Task prompt: In the entries that follow, the line with "Binario 11011010 →" opens the range and the line with "De decimal a binario" closes it; repeat that range exactly, both lines included.

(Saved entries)
»»
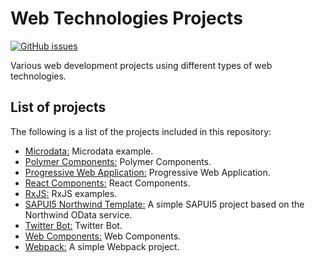 # Web Technologies Projects
[![GitHub issues](https://img.shields.io/github/issues/Carla-de-Beer/Web-Technologies-Projects.svg?style=flat-square)](https://github.com/Carla-de-Beer/Web-Technologies-Projects/issues)

Various web development projects using different types of web technologies.

## List of projects

The following is a list of the projects included in this repository:

* [Microdata:](https://github.com/Carla-de-Beer/Web-Technologies-Projects/tree/master/Microdata) Microdata example.
* [Polymer Components:](https://github.com/Carla-de-Beer/Web-Technologies-Projects/tree/master/Polymer%20Components) Polymer Components.
* [Progressive Web Application:](https://github.com/Carla-de-Beer/Web-Technologies-Projects/tree/master/Progressive%20Web%20Application) Progressive Web Application.
* [React Components:](https://github.com/Carla-de-Beer/Web-Technologies-Projects/tree/master/React%20Components) React Components.
* [RxJS:](https://github.com/Carla-de-Beer/Web-Technologies-Projects/tree/master/RxJS) RxJS examples.
* [SAPUI5 Northwind Template:](https://github.com/Carla-de-Beer/Web-Technologies-Projects/tree/master/SAPUI5%20Northwind%20template) A simple SAPUI5 project based on the Northwind OData service.
* [Twitter Bot:](https://github.com/Carla-de-Beer/Web-Technologies-Projects/tree/master/Twitter%20Bot) Twitter Bot.
* [Web Components:](https://github.com/Carla-de-Beer/Web-Technologies-Projects/tree/master/Web%20Components) Web Components.
* [Webpack:](https://github.com/Carla-de-Beer/Web-Technologies-Projects/tree/master/Webpack) A simple Webpack project.

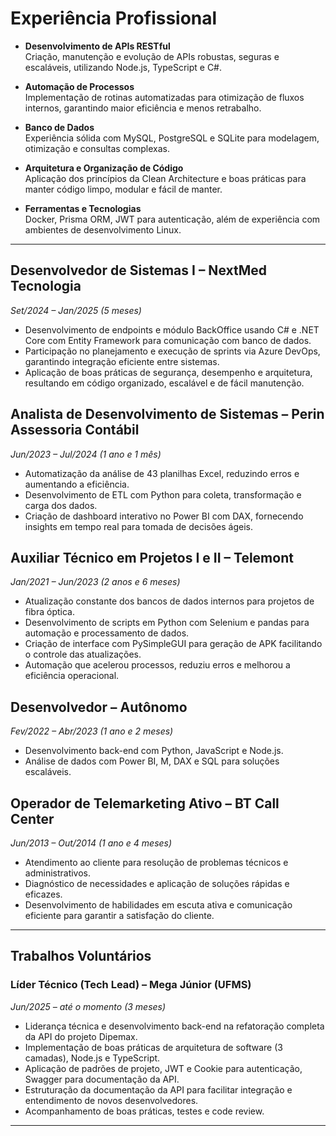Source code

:# Experiência Profissional

- **Desenvolvimento de APIs RESTful**  
  Criação, manutenção e evolução de APIs robustas, seguras e escaláveis, utilizando Node.js, TypeScript e C#.

- **Automação de Processos**  
  Implementação de rotinas automatizadas para otimização de fluxos internos, garantindo maior eficiência e menos retrabalho.

- **Banco de Dados**  
  Experiência sólida com MySQL, PostgreSQL e SQLite para modelagem, otimização e consultas complexas.

- **Arquitetura e Organização de Código**  
  Aplicação dos princípios da Clean Architecture e boas práticas para manter código limpo, modular e fácil de manter.

- **Ferramentas e Tecnologias**  
  Docker, Prisma ORM, JWT para autenticação, além de experiência com ambientes de desenvolvimento Linux.

---

## Desenvolvedor de Sistemas I – NextMed Tecnologia  
*Set/2024 – Jan/2025 (5 meses)*  
- Desenvolvimento de endpoints e módulo BackOffice usando C# e .NET Core com Entity Framework para comunicação com banco de dados.  
- Participação no planejamento e execução de sprints via Azure DevOps, garantindo integração eficiente entre sistemas.  
- Aplicação de boas práticas de segurança, desempenho e arquitetura, resultando em código organizado, escalável e de fácil manutenção.

## Analista de Desenvolvimento de Sistemas – Perin Assessoria Contábil  
*Jun/2023 – Jul/2024 (1 ano e 1 mês)*  
- Automatização da análise de 43 planilhas Excel, reduzindo erros e aumentando a eficiência.  
- Desenvolvimento de ETL com Python para coleta, transformação e carga dos dados.  
- Criação de dashboard interativo no Power BI com DAX, fornecendo insights em tempo real para tomada de decisões ágeis.

## Auxiliar Técnico em Projetos I e II – Telemont  
*Jan/2021 – Jun/2023 (2 anos e 6 meses)*  
- Atualização constante dos bancos de dados internos para projetos de fibra óptica.  
- Desenvolvimento de scripts em Python com Selenium e pandas para automação e processamento de dados.  
- Criação de interface com PySimpleGUI para geração de APK facilitando o controle das atualizações.  
- Automação que acelerou processos, reduziu erros e melhorou a eficiência operacional.

## Desenvolvedor – Autônomo  
*Fev/2022 – Abr/2023 (1 ano e 2 meses)*  
- Desenvolvimento back-end com Python, JavaScript e Node.js.  
- Análise de dados com Power BI, M, DAX e SQL para soluções escaláveis.

## Operador de Telemarketing Ativo – BT Call Center  
*Jun/2013 – Out/2014 (1 ano e 4 meses)*  
- Atendimento ao cliente para resolução de problemas técnicos e administrativos.  
- Diagnóstico de necessidades e aplicação de soluções rápidas e eficazes.  
- Desenvolvimento de habilidades em escuta ativa e comunicação eficiente para garantir a satisfação do cliente.

--- 

## Trabalhos Voluntários

### Líder Técnico (Tech Lead) – Mega Júnior (UFMS)  
*Jun/2025 – até o momento (3 meses)*  
- Liderança técnica e desenvolvimento back-end na refatoração completa da API do projeto Dipemax.  
- Implementação de boas práticas de arquitetura de software (3 camadas), Node.js e TypeScript.  
- Aplicação de padrões de projeto, JWT e Cookie para autenticação, Swagger para documentação da API.  
- Estruturação da documentação da API para facilitar integração e entendimento de novos desenvolvedores.  
- Acompanhamento de boas práticas, testes e code review.



---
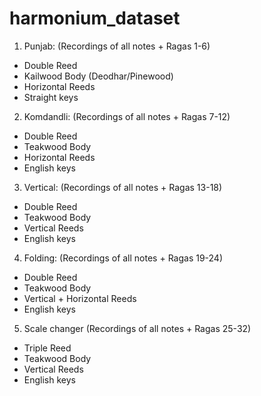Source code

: # harmonium_dataset

1.	Punjab: (Recordings of all notes + Ragas 1-6)
-	Double Reed
-	Kailwood Body (Deodhar/Pinewood)
-	Horizontal Reeds
-	Straight keys

2.	Komdandli: (Recordings of all notes + Ragas 7-12)
-	Double Reed
-	Teakwood Body
-	Horizontal Reeds
-	English keys

3.	Vertical: (Recordings of all notes + Ragas 13-18)
-	Double Reed
-	Teakwood Body
-	Vertical Reeds
-	English keys

4.	Folding: (Recordings of all notes + Ragas 19-24)
-	Double Reed
-	Teakwood Body
-	Vertical + Horizontal Reeds
-	English keys

5.	Scale changer (Recordings of all notes + Ragas 25-32)
-	Triple Reed
-	Teakwood Body
-	Vertical  Reeds
-	English keys


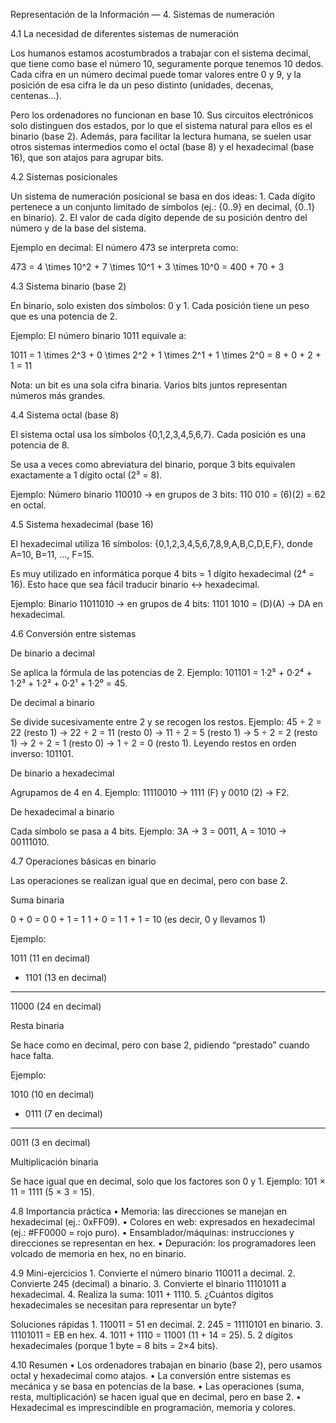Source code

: Representación de la Información — 4. Sistemas de numeración


4.1 La necesidad de diferentes sistemas de numeración

Los humanos estamos acostumbrados a trabajar con el sistema decimal, que tiene como base el número 10, seguramente porque tenemos 10 dedos. Cada cifra en un número decimal puede tomar valores entre 0 y 9, y la posición de esa cifra le da un peso distinto (unidades, decenas, centenas…).

Pero los ordenadores no funcionan en base 10. Sus circuitos electrónicos solo distinguen dos estados, por lo que el sistema natural para ellos es el binario (base 2). Además, para facilitar la lectura humana, se suelen usar otros sistemas intermedios como el octal (base 8) y el hexadecimal (base 16), que son atajos para agrupar bits.



4.2 Sistemas posicionales

Un sistema de numeración posicional se basa en dos ideas:
	1.	Cada dígito pertenece a un conjunto limitado de símbolos (ej.: {0..9} en decimal, {0..1} en binario).
	2.	El valor de cada dígito depende de su posición dentro del número y de la base del sistema.

Ejemplo en decimal:
El número 473 se interpreta como:

473 = 4 \times 10^2 + 7 \times 10^1 + 3 \times 10^0 = 400 + 70 + 3



4.3 Sistema binario (base 2)

En binario, solo existen dos símbolos: 0 y 1. Cada posición tiene un peso que es una potencia de 2.

Ejemplo:
El número binario 1011 equivale a:

1011 = 1 \times 2^3 + 0 \times 2^2 + 1 \times 2^1 + 1 \times 2^0 = 8 + 0 + 2 + 1 = 11

Nota: un bit es una sola cifra binaria. Varios bits juntos representan números más grandes.



4.4 Sistema octal (base 8)

El sistema octal usa los símbolos {0,1,2,3,4,5,6,7}. Cada posición es una potencia de 8.

Se usa a veces como abreviatura del binario, porque 3 bits equivalen exactamente a 1 dígito octal (2³ = 8).

Ejemplo:
Número binario 110010 → en grupos de 3 bits: 110 010 = (6)(2) = 62 en octal.



4.5 Sistema hexadecimal (base 16)

El hexadecimal utiliza 16 símbolos:
{0,1,2,3,4,5,6,7,8,9,A,B,C,D,E,F}, donde A=10, B=11, …, F=15.

Es muy utilizado en informática porque 4 bits = 1 dígito hexadecimal (2⁴ = 16).
Esto hace que sea fácil traducir binario ↔ hexadecimal.

Ejemplo:
Binario 11011010 → en grupos de 4 bits: 1101 1010 = (D)(A) → DA en hexadecimal.



4.6 Conversión entre sistemas

De binario a decimal

Se aplica la fórmula de las potencias de 2.
Ejemplo: 101101 = 1·2⁵ + 0·2⁴ + 1·2³ + 1·2² + 0·2¹ + 1·2⁰ = 45.

De decimal a binario

Se divide sucesivamente entre 2 y se recogen los restos.
Ejemplo: 45 ÷ 2 = 22 (resto 1) → 22 ÷ 2 = 11 (resto 0) → 11 ÷ 2 = 5 (resto 1) → 5 ÷ 2 = 2 (resto 1) → 2 ÷ 2 = 1 (resto 0) → 1 ÷ 2 = 0 (resto 1).
Leyendo restos en orden inverso: 101101.

De binario a hexadecimal

Agrupamos de 4 en 4.
Ejemplo: 11110010 → 1111 (F) y 0010 (2) → F2.

De hexadecimal a binario

Cada símbolo se pasa a 4 bits.
Ejemplo: 3A → 3 = 0011, A = 1010 → 00111010.



4.7 Operaciones básicas en binario

Las operaciones se realizan igual que en decimal, pero con base 2.

Suma binaria

0 + 0 = 0
0 + 1 = 1
1 + 0 = 1
1 + 1 = 10  (es decir, 0 y llevamos 1)

Ejemplo:

  1011  (11 en decimal)
+ 1101  (13 en decimal)
------
11000   (24 en decimal)

Resta binaria

Se hace como en decimal, pero con base 2, pidiendo “prestado” cuando hace falta.

Ejemplo:

  1010  (10 en decimal)
-  0111 (7 en decimal)
------
   0011 (3 en decimal)

Multiplicación binaria

Se hace igual que en decimal, solo que los factores son 0 y 1.
Ejemplo: 101 × 11 = 1111 (5 × 3 = 15).



4.8 Importancia práctica
	•	Memoria: las direcciones se manejan en hexadecimal (ej.: 0xFF09).
	•	Colores en web: expresados en hexadecimal (ej.: #FF0000 = rojo puro).
	•	Ensamblador/máquinas: instrucciones y direcciones se representan en hex.
	•	Depuración: los programadores leen volcado de memoria en hex, no en binario.



4.9 Mini-ejercicios
	1.	Convierte el número binario 110011 a decimal.
	2.	Convierte 245 (decimal) a binario.
	3.	Convierte el binario 11101011 a hexadecimal.
	4.	Realiza la suma: 1011 + 1110.
	5.	¿Cuántos dígitos hexadecimales se necesitan para representar un byte?



Soluciones rápidas
	1.	110011 = 51 en decimal.
	2.	245 = 11110101 en binario.
	3.	11101011 = EB en hex.
	4.	1011 + 1110 = 11001 (11 + 14 = 25).
	5.	2 dígitos hexadecimales (porque 1 byte = 8 bits = 2×4 bits).



4.10 Resumen
	•	Los ordenadores trabajan en binario (base 2), pero usamos octal y hexadecimal como atajos.
	•	La conversión entre sistemas es mecánica y se basa en potencias de la base.
	•	Las operaciones (suma, resta, multiplicación) se hacen igual que en decimal, pero en base 2.
	•	Hexadecimal es imprescindible en programación, memoria y colores.

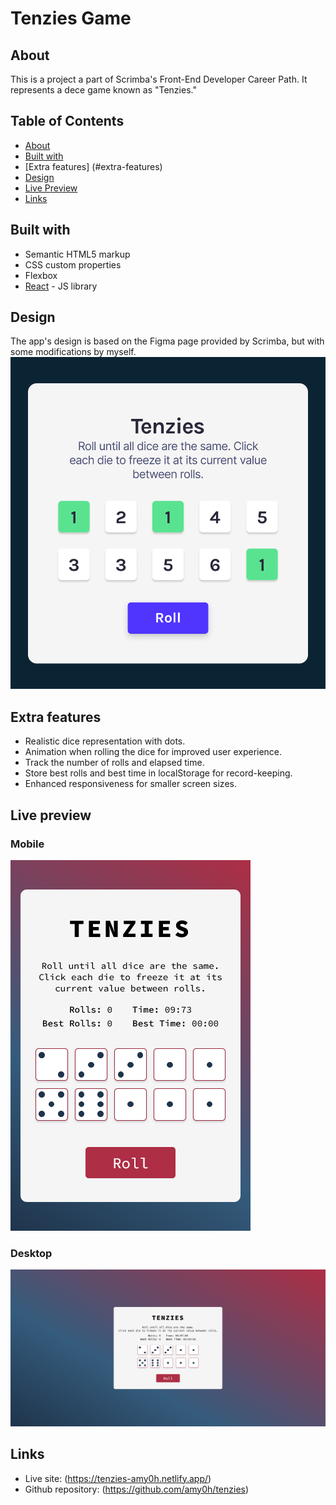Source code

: # Tenzies Game

## About
This is a project a part of Scrimba's Front-End Developer Career Path. It represents a dece game known as "Tenzies."

## Table of Contents
- [About](#about)
- [Built with](#built-with)
- [Extra features] (#extra-features)
- [Design](#design)
- [Live Preview](#live-preview)
- [Links](#links)

## Built with
- Semantic HTML5 markup
- CSS custom properties
- Flexbox
- [React](https://reactjs.org/) - JS library

## Design
The app's design is based on the Figma page provided by Scrimba, but with some modifications by myself.
![Design Preview](./design/tenzies.png)

## Extra features
- Realistic dice representation with dots.
- Animation when rolling the dice for improved user experience.
- Track the number of rolls and elapsed time.
- Store best rolls and best time in localStorage for record-keeping.
- Enhanced responsiveness for smaller screen sizes.

## Live preview
### Mobile
![Mobile Preview](./preview/mobile_preview.png)
### Desktop
![Desktop Preview](./preview/desktop_preview.png)

## Links
- Live site: (https://tenzies-amy0h.netlify.app/)
- Github repository: (https://github.com/amy0h/tenzies)
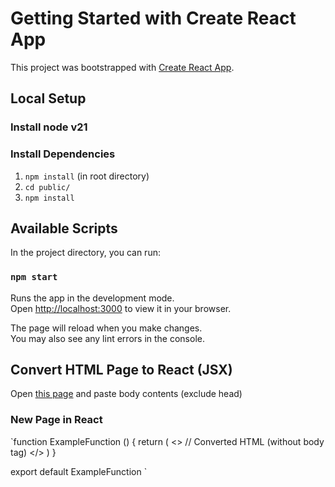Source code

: # Getting Started with Create React App

This project was bootstrapped with [Create React App](https://github.com/facebook/create-react-app).

## Local Setup
### Install node v21
### Install Dependencies
1.  `npm install` (in root directory)
2. `cd public/`
3. `npm install`


## Available Scripts

In the project directory, you can run:

### `npm start`

Runs the app in the development mode.\
Open [http://localhost:3000](http://localhost:3000) to view it in your browser.

The page will reload when you make changes.\
You may also see any lint errors in the console.

## Convert HTML Page to React (JSX)
Open [this page](https://transform.tools/html-to-jsx) and paste body contents (exclude head)
### New Page in React
`function ExampleFunction () {
  return (
    <>
      // Converted HTML (without body tag)
    </>
  )
}

export default ExampleFunction
`
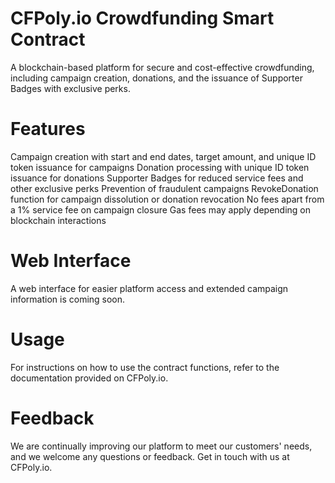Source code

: # CFPoly.io Crowdfunding Smart Contract
A blockchain-based platform for secure and cost-effective crowdfunding, including campaign creation, donations, and the issuance of Supporter Badges with exclusive perks.

# Features
Campaign creation with start and end dates, target amount, and unique ID token issuance for campaigns
Donation processing with unique ID token issuance for donations
Supporter Badges for reduced service fees and other exclusive perks
Prevention of fraudulent campaigns
RevokeDonation function for campaign dissolution or donation revocation
No fees apart from a 1% service fee on campaign closure
Gas fees may apply depending on blockchain interactions
# Web Interface
A web interface for easier platform access and extended campaign information is coming soon.

# Usage
For instructions on how to use the contract functions, refer to the documentation provided on CFPoly.io.

# Feedback
We are continually improving our platform to meet our customers' needs, and we welcome any questions or feedback. Get in touch with us at CFPoly.io.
««
Response area:
Binario 11011010 → en grupos de 4 bits: 1101 1010 = (D)(A) → DA en hexadecimal.



4.6 Conversión entre sistemas

De binario a decimal

Se aplica la fórmula de las potencias de 2.
Ejemplo: 101101 = 1·2⁵ + 0·2⁴ + 1·2³ + 1·2² + 0·2¹ + 1·2⁰ = 45.

De decimal a binario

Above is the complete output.